Однажды Раневская, смеясь, рассказала Анне Андреевне о том, как в Крыму, в Ялте, при белых, она увидела толстую пожилую поэтессу в парике, которая сидела в киоске и продавала свои книги — сборник стихов под названием «Пьяные вишни». Стихи были посвящены «прекрасному юноше», стоявшему тут же, в киоске. «Прекрасный юноша» тоже был немолод и не блистал красотой.
Торговля шла плохо — стихи не покупали. Тогда людям было не до поэзии.
Ахматова возмутилась и стала стыдить рассказчицу: «Как вам не совестно! Неужели вы ничего не предпринимали, чтобы книжки покупали ваши знакомые? Неужели вы только смеялись? Ведь вы добрая! Как вы могли не помочь?!»
Анна Андреевна доверяла Раневской самое сокровенное. В Ташкенте она отдала ей на хранение толстую папку, в которую Фаина Георгиевна, разумеется, и не стала заглядывать. Потом, когда у Ахматовой во второй раз арестовали сына, она сожгла эту папку. В папке были, как выразились впоследствии литературоведы, «сожженные стихи Ахматовой». После Раневская жалела о том, что не открыла папку и не переписала все стихотворения, но в глубине души признавала, что никогда не пошла бы на такое и не обманула бы доверия Анны Андреевны.

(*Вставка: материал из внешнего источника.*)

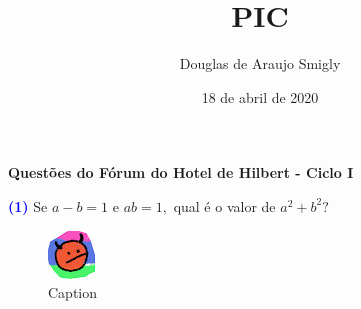 \documentclass[12pt, a4paper]{article}
\title{PIC}
\author{Douglas de Araujo Smigly}
\date{18 de abril de 2020}
\begin{document}
\maketitle
\begin{center}
\large\textbf{\textcolor{Floresta}{Questões do Fórum do Hotel de Hilbert - Ciclo I }}\\
\end{center}
\textcolor{blue}{\bf(1)} Se $a - b = 1$ e $ab = 1,$ qual é o valor de $a^2 + b^2?$
\begin{figure}[!h]
    \centering
    \includegraphics{lgogo.jpg}
    \caption{Caption}
    \label{fig:my_label}
\end{figure}
\end{document}
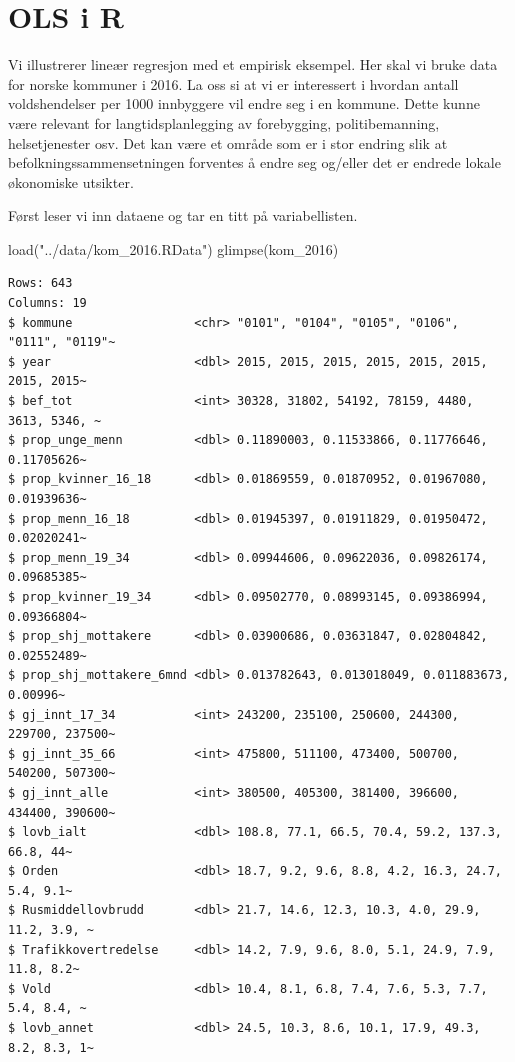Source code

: \documentclass[
  letterpaper,
  DIV=11,
  numbers=noendperiod]{scrreprt}
\newenvironment{Shaded}{\begin{snugshade}}{\end{snugshade}}
\newcommand{\FunctionTok}[1]{\textcolor[rgb]{0.28,0.35,0.67}{#1}}
\newcommand{\NormalTok}[1]{\textcolor[rgb]{0.00,0.23,0.31}{#1}}
\newcommand{\StringTok}[1]{\textcolor[rgb]{0.13,0.47,0.30}{#1}}
\theoremstyle{definition}
\theoremstyle{remark}
\begin{document}
\hypertarget{ols-i-r}{%
\section{OLS i R}\label{ols-i-r}}

Vi illustrerer lineær regresjon med et empirisk eksempel. Her skal vi
bruke data for norske kommuner i 2016. La oss si at vi er interessert i
hvordan antall voldshendelser per 1000 innbyggere vil endre seg i en
kommune. Dette kunne være relevant for langtidsplanlegging av
forebygging, politibemanning, helsetjenester osv. Det kan være et område
som er i stor endring slik at befolkningssammensetningen forventes å
endre seg og/eller det er endrede lokale økonomiske utsikter.

Først leser vi inn dataene og tar en titt på variabellisten.

\begin{Shaded}
\begin{Highlighting}[]
\FunctionTok{load}\NormalTok{(}\StringTok{"../data/kom\_2016.RData"}\NormalTok{)}
\FunctionTok{glimpse}\NormalTok{(kom\_2016)}
\end{Highlighting}
\end{Shaded}

\begin{verbatim}
Rows: 643
Columns: 19
$ kommune                 <chr> "0101", "0104", "0105", "0106", "0111", "0119"~
$ year                    <dbl> 2015, 2015, 2015, 2015, 2015, 2015, 2015, 2015~
$ bef_tot                 <int> 30328, 31802, 54192, 78159, 4480, 3613, 5346, ~
$ prop_unge_menn          <dbl> 0.11890003, 0.11533866, 0.11776646, 0.11705626~
$ prop_kvinner_16_18      <dbl> 0.01869559, 0.01870952, 0.01967080, 0.01939636~
$ prop_menn_16_18         <dbl> 0.01945397, 0.01911829, 0.01950472, 0.02020241~
$ prop_menn_19_34         <dbl> 0.09944606, 0.09622036, 0.09826174, 0.09685385~
$ prop_kvinner_19_34      <dbl> 0.09502770, 0.08993145, 0.09386994, 0.09366804~
$ prop_shj_mottakere      <dbl> 0.03900686, 0.03631847, 0.02804842, 0.02552489~
$ prop_shj_mottakere_6mnd <dbl> 0.013782643, 0.013018049, 0.011883673, 0.00996~
$ gj_innt_17_34           <int> 243200, 235100, 250600, 244300, 229700, 237500~
$ gj_innt_35_66           <int> 475800, 511100, 473400, 500700, 540200, 507300~
$ gj_innt_alle            <int> 380500, 405300, 381400, 396600, 434400, 390600~
$ lovb_ialt               <dbl> 108.8, 77.1, 66.5, 70.4, 59.2, 137.3, 66.8, 44~
$ Orden                   <dbl> 18.7, 9.2, 9.6, 8.8, 4.2, 16.3, 24.7, 5.4, 9.1~
$ Rusmiddellovbrudd       <dbl> 21.7, 14.6, 12.3, 10.3, 4.0, 29.9, 11.2, 3.9, ~
$ Trafikkovertredelse     <dbl> 14.2, 7.9, 9.6, 8.0, 5.1, 24.9, 7.9, 11.8, 8.2~
$ Vold                    <dbl> 10.4, 8.1, 6.8, 7.4, 7.6, 5.3, 7.7, 5.4, 8.4, ~
$ lovb_annet              <dbl> 24.5, 10.3, 8.6, 10.1, 17.9, 49.3, 8.2, 8.3, 1~
\end{verbatim}
\end{document}

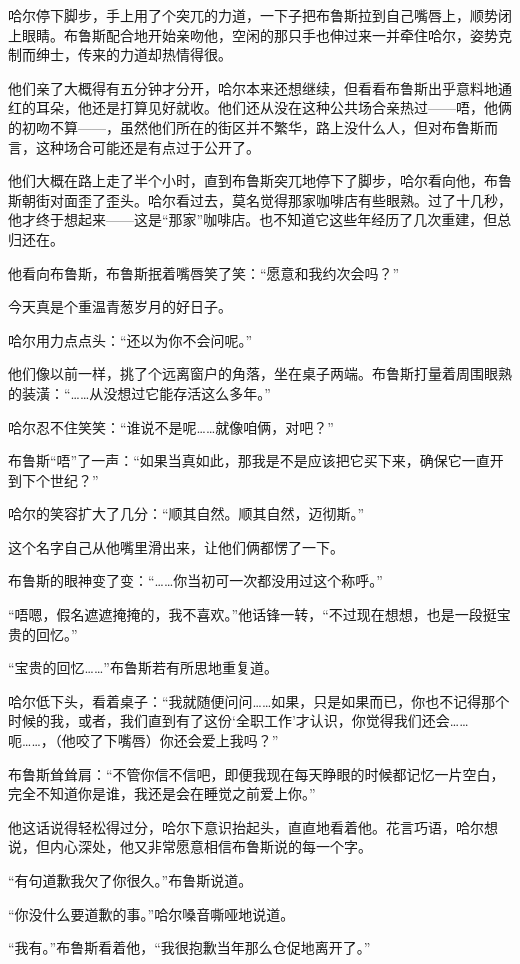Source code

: \documentclass[../main]{subfiles}
\begin{document}
哈尔停下脚步，手上用了个突兀的力道，一下子把布鲁斯拉到自己嘴唇上，顺势闭上眼睛。布鲁斯配合地开始亲吻他，空闲的那只手也伸过来一并牵住哈尔，姿势克制而绅士，传来的力道却热情得很。

他们亲了大概得有五分钟才分开，哈尔本来还想继续，但看看布鲁斯出乎意料地通红的耳朵，他还是打算见好就收。他们还从没在这种公共场合亲热过——唔，他俩的初吻不算——，虽然他们所在的街区并不繁华，路上没什么人，但对布鲁斯而言，这种场合可能还是有点过于公开了。

他们大概在路上走了半个小时，直到布鲁斯突兀地停下了脚步，哈尔看向他，布鲁斯朝街对面歪了歪头。哈尔看过去，莫名觉得那家咖啡店有些眼熟。过了十几秒，他才终于想起来——这是“那家”咖啡店。也不知道它这些年经历了几次重建，但总归还在。

他看向布鲁斯，布鲁斯抿着嘴唇笑了笑：“愿意和我约次会吗？”

今天真是个重温青葱岁月的好日子。

哈尔用力点点头：“还以为你不会问呢。”

他们像以前一样，挑了个远离窗户的角落，坐在桌子两端。布鲁斯打量着周围眼熟的装潢：“……从没想过它能存活这么多年。”

哈尔忍不住笑笑：“谁说不是呢……就像咱俩，对吧？”

布鲁斯“唔”了一声：“如果当真如此，那我是不是应该把它买下来，确保它一直开到下个世纪？”

哈尔的笑容扩大了几分：“顺其自然。顺其自然，迈彻斯。”

这个名字自己从他嘴里滑出来，让他们俩都愣了一下。

布鲁斯的眼神变了变：“……你当初可一次都没用过这个称呼。”

“唔嗯，假名遮遮掩掩的，我不喜欢。”他话锋一转，“不过现在想想，也是一段挺宝贵的回忆。”

“宝贵的回忆\ldots\ldots”布鲁斯若有所思地重复道。

哈尔低下头，看着桌子：“我就随便问问……如果，只是如果而已，你也不记得那个时候的我，或者，我们直到有了这份`全职工作'才认识，你觉得我们还会……呃\ldots\ldots，（他咬了下嘴唇）你还会爱上我吗？”

布鲁斯耸耸肩：“不管你信不信吧，即便我现在每天睁眼的时候都记忆一片空白，完全不知道你是谁，我还是会在睡觉之前爱上你。”

他这话说得轻松得过分，哈尔下意识抬起头，直直地看着他。花言巧语，哈尔想说，但内心深处，他又非常愿意相信布鲁斯说的每一个字。

“有句道歉我欠了你很久。”布鲁斯说道。

“你没什么要道歉的事。”哈尔嗓音嘶哑地说道。

“我有。”布鲁斯看着他，“我很抱歉当年那么仓促地离开了。”
\end{document}
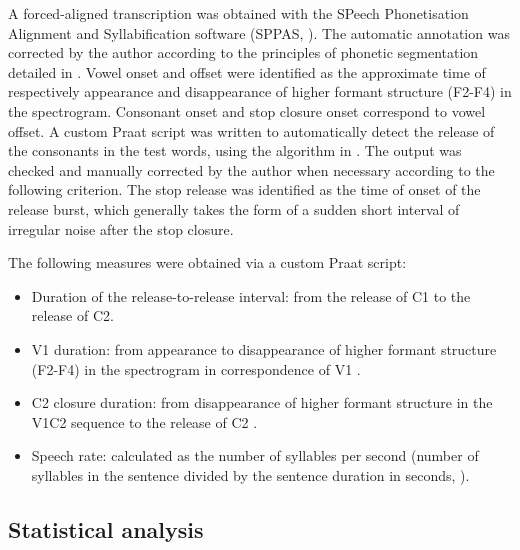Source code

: \documentclass[12pt,a4paper,]{article}
\providecommand{\tightlist}{%
  \setlength{\itemsep}{0pt}\setlength{\parskip}{0pt}}
\begin{document}
A forced-aligned transcription was obtained with the SPeech
Phonetisation Alignment and Syllabification software (SPPAS,
\citealt{bigi2015}). The automatic annotation was corrected by the
author according to the principles of phonetic segmentation detailed in
\citet{machac2009}. Vowel onset and offset were identified as the
approximate time of respectively appearance and disappearance of higher
formant structure (F2-F4) in the spectrogram. Consonant onset and stop
closure onset correspond to vowel offset. A custom Praat script was
written to automatically detect the release of the consonants in the
test words, using the algorithm in \citet{ananthapadmanabha2014}. The
output was checked and manually corrected by the author when necessary
according to the following criterion. The stop release was identified as
the time of onset of the release burst, which generally takes the form
of a sudden short interval of irregular noise after the stop closure.

The following measures were obtained via a custom Praat script:

\begin{itemize}
\tightlist
\item
  Duration of the release-to-release interval: from the release of C1 to
  the release of C2.
\item
  V1 duration: from appearance to disappearance of higher formant
  structure (F2-F4) in the spectrogram in correspondence of V1
  \citep{machac2009}.
\item
  C2 closure duration: from disappearance of higher formant structure in
  the V1C2 sequence to the release of C2 \citep{machac2009}.
\item
  Speech rate: calculated as the number of syllables per second (number
  of syllables in the sentence divided by the sentence duration in
  seconds, \citealt{plug2018a}).
\end{itemize}

\hypertarget{statistical-analysis}{%
\subsection{Statistical analysis}\label{statistical-analysis}}

\label{s:bayes}
\end{document}
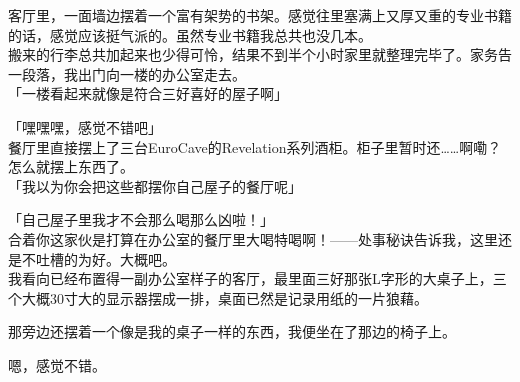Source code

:客厅里，一面墙边摆着一个富有架势的书架。感觉往里塞满上又厚又重的专业书籍的话，感觉应该挺气派的。虽然专业书籍我总共也没几本。\\

搬来的行李总共加起来也少得可怜，结果不到半个小时家里就整理完毕了。家务告一段落，我出门向一楼的办公室走去。\\

「一楼看起来就像是符合三好喜好的屋子啊」

「嘿嘿嘿，感觉不错吧」\\

餐厅里直接摆上了三台EuroCave的Revelation系列酒柜。柜子里暂时还……啊嘞？怎么就摆上东西了。\\

「我以为你会把这些都摆你自己屋子的餐厅呢」

「自己屋子里我才不会那么喝那么凶啦！」\\

合着你这家伙是打算在办公室的餐厅里大喝特喝啊！——处事秘诀告诉我，这里还是不吐槽的为好。大概吧。\\

我看向已经布置得一副办公室样子的客厅，最里面三好那张L字形的大桌子上，三个大概30寸大的显示器摆成一排，桌面已然是记录用纸的一片狼藉。

那旁边还摆着一个像是我的桌子一样的东西，我便坐在了那边的椅子上。

嗯，感觉不错。\\


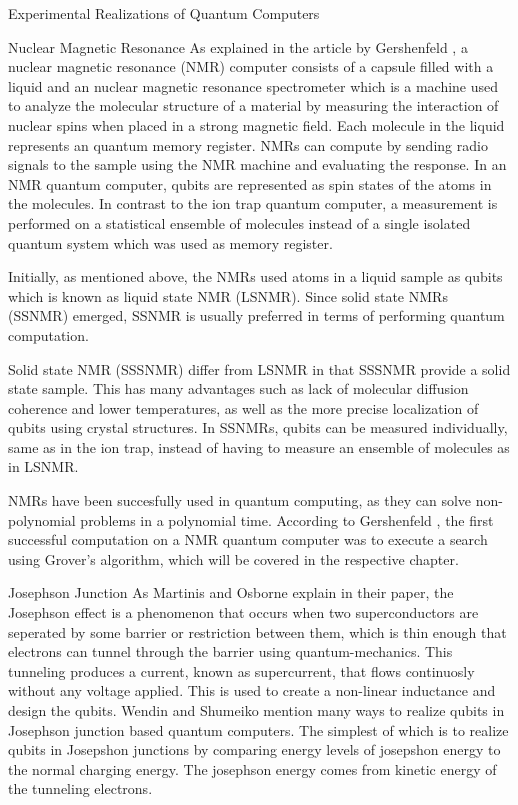 \documentclass[aps,preprintnumbers,twocolumn]{revtex4}
\begin{document}
\begin{section}{Experimental Realizations of Quantum Computers}
\begin{subsection}{Nuclear Magnetic Resonance}
As explained in the article by Gershenfeld \cite{Gershenfeld1998QuantumCW}, a nuclear magnetic resonance (NMR) computer consists of a capsule filled with a liquid and an nuclear magnetic resonance spectrometer which is a machine used to analyze the molecular structure of a material by measuring the interaction of nuclear spins when placed in a strong magnetic field.
Each molecule in the liquid represents an quantum memory register. 
NMRs can compute by sending radio signals to the sample using the NMR machine and evaluating the response. 
In an NMR quantum computer, qubits are represented as spin states of the atoms in the molecules. 
In contrast to the ion trap quantum computer, 
a measurement is performed on a statistical ensemble of molecules instead of a single isolated quantum system which was used as memory register. 

Initially, as mentioned above, the NMRs used atoms in a liquid sample as qubits which is known as liquid state NMR (LSNMR). 
Since solid state NMRs (SSNMR) emerged, SSNMR is usually preferred in terms of performing quantum computation.

Solid state NMR (SSSNMR) differ from LSNMR in that SSSNMR provide a solid state sample.
This has many advantages such as lack of molecular diffusion coherence and lower temperatures, as well as the more precise localization of qubits using crystal structures.
In SSNMRs, qubits can be measured individually, same as in the ion trap,
instead of having to measure an ensemble of molecules as in LSNMR. 

NMRs have been succesfully used in quantum computing, as they can solve non-polynomial problems in a polynomial time.
According to Gershenfeld \cite{Gershenfeld1998QuantumCW}, the first successful computation on a NMR quantum computer was to execute a search using Grover's algorithm, 
which will be covered in the respective chapter. 
\end{subsection}

\begin{subsection}{Josephson Junction}
As Martinis and Osborne explain in their paper, 
the Josephson effect is a phenomenon that occurs when two superconductors are seperated 
by some barrier or restriction between them, which is thin enough that electrons can tunnel through the barrier using quantum-mechanics. 
This tunneling produces a current, known as supercurrent, that flows continuosly without any voltage applied. 
This is used to create a non-linear inductance and design the qubits. 
Wendin and Shumeiko mention \cite{shumeiko} many ways to realize qubits in Josephson junction based quantum computers. 
The simplest of which is to realize qubits in Josepshon junctions by comparing energy levels of josepshon energy to the normal charging energy. 
The josephson energy comes from kinetic energy of the tunneling electrons.


\end{subsection}
\end{section}
\end{document}

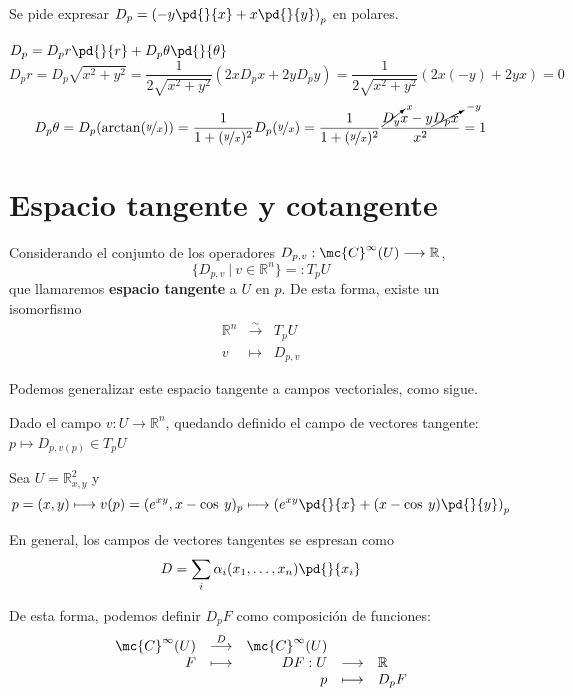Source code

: \begin{eje}
    Se pide expresar $D_p=\left( -y \pd{}{x} + x \pd{}{y}\right)_p$ en polares. 
\end{eje}
\begin{sol}
$D_p=D_pr \pd{}{r} + D_p \theta \pd{}{\theta}$
$$D_pr=D_p \sqrt{x^2+y^2}=\dfrac{1}{2\sqrt{x^2+y^2}}(2x D_px+2yD_py)=\dfrac{1}{2\sqrt{x^2+y^2}}(2x(-y)+2yx)=0$$
$$D_p \theta = D_p(\arctan(\nicefrac{y}{x}))=\dfrac{1}{1+(\nicefrac{y}{x})^2}D_p(\nicefrac{y}{x})=\dfrac{1}{1+(\nicefrac{y}{x})^2} \dfrac{\cancelto{x}{D_y} x - y \cancelto{-y}{D_px}}{x^2}=1$$
\end{sol}
\section{Espacio tangente y cotangente}
\begin{defi}
    Considerando el conjunto de los operadores $D_{p,v}: \mc{C}^{\infty}(U) \longrightarrow \mathbb{R}$, 
    $$\{D_{p,v} \: | \: v \in \mathbb{R}^n\}=: T_pU$$
    que llamaremos \textbf{espacio tangente} a $U$ en $p$.
    De esta forma, existe un isomorfismo
    $$\begin{array}{rcl}
         \mathbb{R}^n & \overset{\sim}{\longrightarrow} & T_pU  \\
         v & \longmapsto & D_{p,v}  
    \end{array}$$
\end{defi}
Podemos generalizar este espacio tangente a campos vectoriales, como sigue.
\begin{defi}
    Dado el campo $v: U \longrightarrow \mathbb{R}^n$, quedando definido el campo de vectores tangente: $p \longmapsto D_{p, v(p)} \in T_pU$
\end{defi}
\begin{eje}
    Sea $U=\mathbb{R}_{x,y}^2$ y $$p=(x,y) \longmapsto v(p)=(e^{xy}, x-\cos \: y)_p \longmapsto \left(e^{xy} \pd{}{x} + (x-\cos \: y) \pd{}{y}\right)_p $$
\end{eje}
\begin{obs}
    En general, los campos de vectores tangentes se espresan como 
    $$D=\sum_{i} \alpha_i(x_1, \ldots, x_n) \pd{}{x_i}$$
\end{obs}
\begin{nota}
    De esta forma, podemos definir $D_pF$ como composición de funciones:
    $$\begin{array}{rrrll}
         \mc{C}^{\infty}(U) & \overset{D}{\longrightarrow} & \mc{C}^{\infty}(U)    \\
         F & \longmapsto & DF:U & \longrightarrow & \mathbb{R} \\
         & & p & \longmapsto & D_pF
    \end{array}$$
\end{nota}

Раневская всегда была желанной гостьей в двухэтажном доме на улице Карла Маркса около тюльпановых деревьев , в котором поселили эвакуированных писателей. Наружная лестница, ведущая на второй этаж, открытый коридор, опоясывающий дом, и в нем двери, двери, двери… Каждому писателю дали по отдельной комнате. Писатели были счастливы, даже грязь, непролазная грязь во дворе, не могла испортить впечатления от таких поистине царских условий. Стрекот машинок, доносившийся из окон, порой перебивал уличный среднеазиатский шум!
В комнате Ахматовой на голой беленой стене, слева от двери, черным карандашом был обведен гордый профиль поэтессы, ее тень. Вторая тень Анны Андреевны, в ином ракурсе, была запечатлена в доме на Жуковской улице, в котором жил в эвакуации ее верный рыцарь поэт Владимир Луговской и куда переехала с улицы Карла Маркса Анна Андреевна. Именно про эти силуэты писала Ахматова:
…И только в двух домах
В том городе (название неясно)
Остался профиль (кем-то обведенный
На белоснежной извести стены),
Не женский, не мужской, но полный тайны.
И, говорят, когда лучи луны —
Зеленой, низкой, среднеазиатской —
По этим стенам в полночь пробегают,
В особенности в новогодний вечер,
То слышится какой-то легкий звук,
Причем одни его считают плачем,
Другие разбирают в нем слова…
Увы, оба дома вместе с рисунками не пережили разрушительного ташкентского землетрясения 1966 года.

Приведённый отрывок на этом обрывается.